[Plain-text document sources]
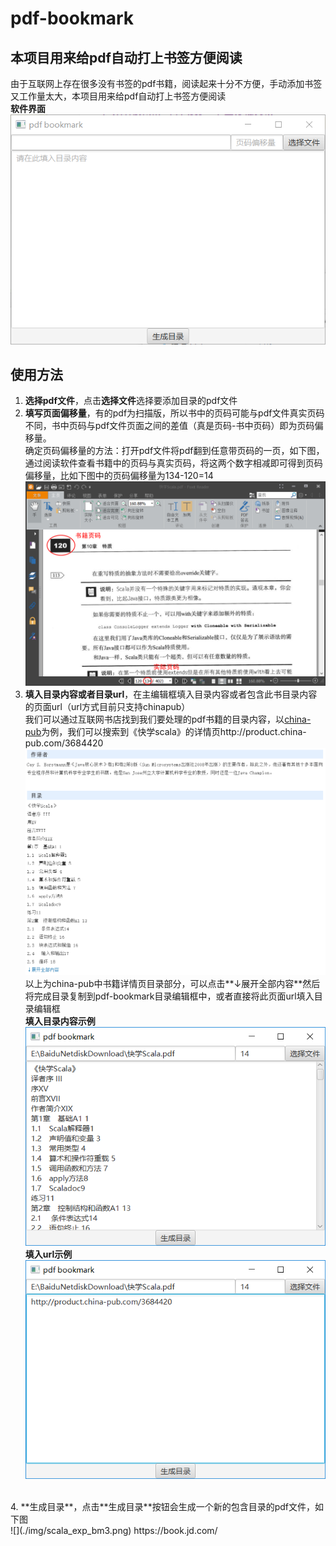 # pdf-bookmark
## 本项目用来给pdf自动打上书签方便阅读
由于互联网上存在很多没有书签的pdf书籍，阅读起来十分不方便，手动添加书签又工作量太大，本项目用来给pdf自动打上书签方便阅读
<br />**软件界面**
<br />![](./img/main_gui.png)

## 使用方法
1. **选择pdf文件**，点击**选择文件**选择要添加目录的pdf文件
2. **填写页面偏移量**，有的pdf为扫描版，所以书中的页码可能与pdf文件真实页码不同，书中页码与pdf文件页面之间的差值（真是页码-书中页码）即为页码偏移量。
<br />确定页码偏移量的方法：打开pdf文件将pdf翻到任意带页码的一页，如下图，通过阅读软件查看书籍中的页码与真实页码，将这两个数字相减即可得到页码偏移量，比如下图中的页码偏移量为134-120=14
![](./img/page_offset_m.png)
3. **填入目录内容或者目录url**，在主编辑框填入目录内容或者包含此书目录内容的页面url（url方式目前只支持chinapub）
<br />我们可以通过互联网书店找到我们要处理的pdf书籍的目录内容，以[china-pub](http://www.china-pub.com/)为例，我们可以搜索到《快学scala》的详情页http://product.china-pub.com/3684420
![](./img/scala_exp_cp.png)
<br />以上为china-pub中书籍详情页目录部分，可以点击**↓展开全部内容**然后将完成目录复制到pdf-bookmark目录编辑框中，或者直接将此页面url填入目录编辑框
<br />**填入目录内容示例**
<br />![](./img/scala_exp_bm1.png)
<br />**填入url示例**
<br />![](./img/scala_exp_bm2.png)
<br />
4. **生成目录**，点击**生成目录**按钮会生成一个新的包含目录的pdf文件，如下图
<br />![](./img/scala_exp_bm3.png)
https://book.jd.com/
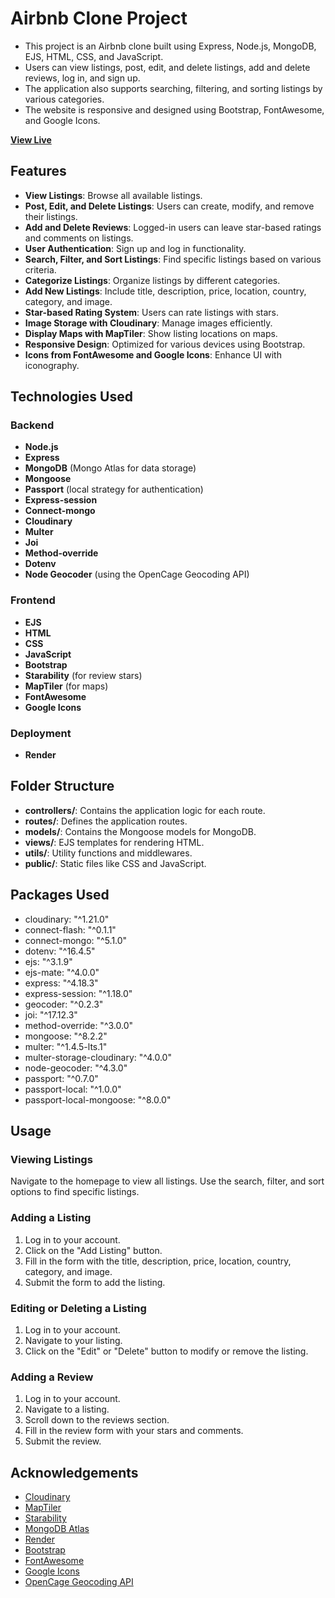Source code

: # Airbnb Clone Project

- This project is an Airbnb clone built using Express, Node.js, MongoDB, EJS, HTML, CSS, and JavaScript.
- Users can view listings, post, edit, and delete listings, add and delete reviews, log in, and sign up.
- The application also supports searching, filtering, and sorting listings by various categories.
- The website is responsive and designed using Bootstrap, FontAwesome, and Google Icons.
  
 **[View Live](https://airbnb-8bw3.onrender.com/)**
  
## Features

- **View Listings**: Browse all available listings.
- **Post, Edit, and Delete Listings**: Users can create, modify, and remove their listings.
- **Add and Delete Reviews**: Logged-in users can leave star-based ratings and comments on listings.
- **User Authentication**: Sign up and log in functionality.
- **Search, Filter, and Sort Listings**: Find specific listings based on various criteria.
- **Categorize Listings**: Organize listings by different categories.
- **Add New Listings**: Include title, description, price, location, country, category, and image.
- **Star-based Rating System**: Users can rate listings with stars.
- **Image Storage with Cloudinary**: Manage images efficiently.
- **Display Maps with MapTiler**: Show listing locations on maps.
- **Responsive Design**: Optimized for various devices using Bootstrap.
- **Icons from FontAwesome and Google Icons**: Enhance UI with iconography.

## Technologies Used

### Backend

- **Node.js**
- **Express**
- **MongoDB** (Mongo Atlas for data storage)
- **Mongoose**
- **Passport** (local strategy for authentication)
- **Express-session**
- **Connect-mongo**
- **Cloudinary**
- **Multer**
- **Joi**
- **Method-override**
- **Dotenv**
- **Node Geocoder** (using the OpenCage Geocoding API)

### Frontend

- **EJS**
- **HTML**
- **CSS**
- **JavaScript**
- **Bootstrap**
- **Starability** (for review stars)
- **MapTiler** (for maps)
- **FontAwesome**
- **Google Icons**

### Deployment

- **Render**

## Folder Structure

- **controllers/**: Contains the application logic for each route.
- **routes/**: Defines the application routes.
- **models/**: Contains the Mongoose models for MongoDB.
- **views/**: EJS templates for rendering HTML.
- **utils/**: Utility functions and middlewares.
- **public/**: Static files like CSS and JavaScript.

## Packages Used

- cloudinary: "^1.21.0"
- connect-flash: "^0.1.1"
- connect-mongo: "^5.1.0"
- dotenv: "^16.4.5"
- ejs: "^3.1.9"
- ejs-mate: "^4.0.0"
- express: "^4.18.3"
- express-session: "^1.18.0"
- geocoder: "^0.2.3"
- joi: "^17.12.3"
- method-override: "^3.0.0"
- mongoose: "^8.2.2"
- multer: "^1.4.5-lts.1"
- multer-storage-cloudinary: "^4.0.0"
- node-geocoder: "^4.3.0"
- passport: "^0.7.0"
- passport-local: "^1.0.0"
- passport-local-mongoose: "^8.0.0"

## Usage

### Viewing Listings

Navigate to the homepage to view all listings. Use the search, filter, and sort options to find specific listings.

### Adding a Listing

1. Log in to your account.
2. Click on the "Add Listing" button.
3. Fill in the form with the title, description, price, location, country, category, and image.
4. Submit the form to add the listing.

### Editing or Deleting a Listing

1. Log in to your account.
2. Navigate to your listing.
3. Click on the "Edit" or "Delete" button to modify or remove the listing.

### Adding a Review

1. Log in to your account.
2. Navigate to a listing.
3. Scroll down to the reviews section.
4. Fill in the review form with your stars and comments.
5. Submit the review.

## Acknowledgements

- [Cloudinary](https://cloudinary.com/)
- [MapTiler](https://www.maptiler.com/)
- [Starability](https://github.com/LunarLogic/starability)
- [MongoDB Atlas](https://www.mongodb.com/cloud/atlas)
- [Render](https://render.com/)
- [Bootstrap](https://getbootstrap.com/)
- [FontAwesome](https://fontawesome.com/)
- [Google Icons](https://fonts.google.com/icons)
- [OpenCage Geocoding API](https://opencagedata.com)

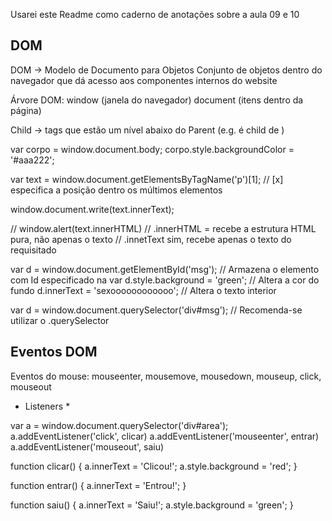 Usarei este Readme como caderno de anotações sobre a aula 09 e 10

## DOM

DOM -> Modelo de Documento para Objetos
Conjunto de objetos dentro do navegador que dá acesso aos componentes internos do website

Árvore DOM:
window (janela do navegador)
document (itens dentro da página)

Child -> tags que estão um nível abaixo do Parent (e.g. <body> é child de <html>)



var corpo = window.document.body;
corpo.style.backgroundColor = '#aaa222';

var text = window.document.getElementsByTagName('p')[1];
// [x] especifica a posição dentro os múltimos elementos <p>

window.document.write(text.innerText);

// window.alert(text.innerHTML)
// .innerHTML = recebe a estrutura HTML pura, não apenas o texto
// .innetText sim, recebe apenas o texto do requisitado

var d = window.document.getElementById('msg');
// Armazena o elemento com Id especificado na var
d.style.background = 'green'; 
// Altera a cor do fundo
d.innerText = 'sexoooooooooooo';
// Altera o texto interior

var d = window.document.querySelector('div#msg');
// Recomenda-se utilizar o .querySelector

## Eventos DOM

Eventos do mouse: mouseenter, mousemove, mousedown, mouseup, click, mouseout

* Listeners *

var a = window.document.querySelector('div#area');
a.addEventListener('click', clicar)
a.addEventListener('mouseenter', entrar)
a.addEventListener('mouseout', saiu)

function clicar() {
    a.innerText = 'Clicou!';
    a.style.background = 'red';
}

function entrar() {
    a.innerText = 'Entrou!';
}

function saiu() {
    a.innerText = 'Saiu!';
    a.style.background = 'green';
}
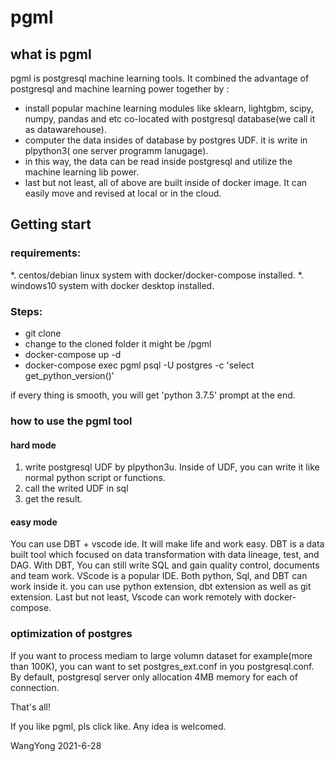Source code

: # pgml

## what is pgml
pgml is postgresql machine learning tools. It combined the advantage of postgresql and machine learning power together
by :

* install popular machine learning modules like sklearn, lightgbm, scipy, numpy, pandas and etc co-located with
postgresql database(we call it as datawarehouse).
* computer the data insides of database by postgres UDF. it is write in plpython3( one server programm lanugage).
* in this way, the data can be read inside postgresql and utilize the machine learning lib power.
* last but not least, all of above are built inside of docker image. It can easily move and revised at local or in the
cloud.

## Getting start

### requirements:

*. centos/debian linux system with docker/docker-compose installed.
*. windows10 system with docker desktop installed. 

### Steps:

* git clone <the pgml git address>
* change to the cloned folder it might be <prefix>/pgml
* docker-compose up -d
* docker-compose exec pgml psql -U postgres -c 'select get_python_version()' 

if every thing is smooth, you will get 'python 3.7.5' prompt at the end.

### how to use the pgml tool

#### hard mode
1. write postgresql UDF by plpython3u. Inside of UDF, you can write it like normal python script or functions. 
2. call the writed UDF in sql
3. get the result.

#### easy mode
You can use DBT + vscode ide. It will make life and work easy. 
DBT is a data built tool which focused on data
transformation with data lineage, test, and DAG. With DBT, You can still write SQL and gain quality control, documents
and team work.
VScode is a popular IDE. Both python, Sql, and DBT can work inside it. you can use python extension, dbt extension as
well as git extension.
Last but not least, Vscode can work remotely with docker-compose. 


### optimization of postgres
If you want to process mediam to large volumn dataset for example(more than 100K), you can want to set postgres_ext.conf in you
postgresql.conf. By default, postgresql server only allocation 4MB memory for each of connection.

That's all!



If you like pgml, pls click like. Any idea is welcomed.

WangYong
2021-6-28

#### Required action
Looking through the records, copy out every line in which the word "entrar" is found.

#### Completed task
a.addEventListener('mouseenter', entrar)
function entrar() {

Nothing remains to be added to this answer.